PROBLEM: From the line that contains "Either replace the" to the final line of the entries below, write out every line exactly as it appears, and nothing else.

MATERIAL SUPPLIED:
*** Begin section ***
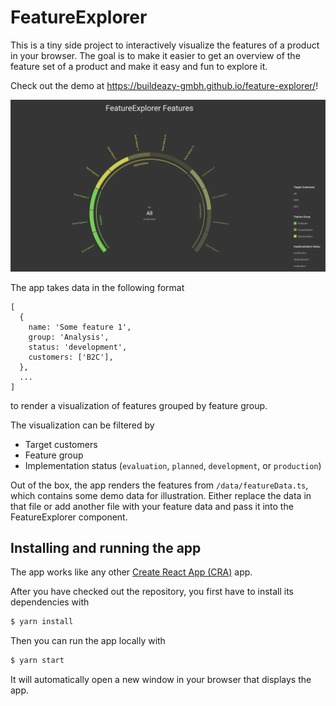 # FeatureExplorer

This is a tiny side project to interactively visualize the features of a product in your browser.
The goal is to make it easier to get an overview of the feature set of a product and make it easy and fun to explore it.

Check out the demo at https://buildeazy-gmbh.github.io/feature-explorer/!

![FeatureExplorer screenshot](screenshot.png)

The app takes data in the following format

```
[
  {
    name: 'Some feature 1',
    group: 'Analysis',
    status: 'development',
    customers: ['B2C'],
  },
  ...
]
```

to render a visualization of features grouped by feature group.

The visualization can be filtered by

- Target customers
- Feature group
- Implementation status (`evaluation`, `planned`, `development`, or `production`)

Out of the box, the app renders the features from `/data/featureData.ts`, which contains some demo data for illustration.
Either replace the data in that file or add another file with your feature data and pass it into the FeatureExplorer component.

## Installing and running the app

The app works like any other [Create React App (CRA)](cra) app.

After you have checked out the repository, you first have to install its dependencies with

```bash
$ yarn install
```

Then you can run the app locally with

```bash
$ yarn start
```

It will automatically open a new window in your browser that displays the app.

<!-- Markdown link definitions -->

[cra]: https://github.com/facebook/create-react-app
*** End section ***
COMPLETED TASK:
Either replace the data in that file or add another file with your feature data and pass it into the FeatureExplorer component.

## Installing and running the app

The app works like any other [Create React App (CRA)](cra) app.

After you have checked out the repository, you first have to install its dependencies with

```bash
$ yarn install
```

Then you can run the app locally with

```bash
$ yarn start
```

It will automatically open a new window in your browser that displays the app.

<!-- Markdown link definitions -->

[cra]: https://github.com/facebook/create-react-app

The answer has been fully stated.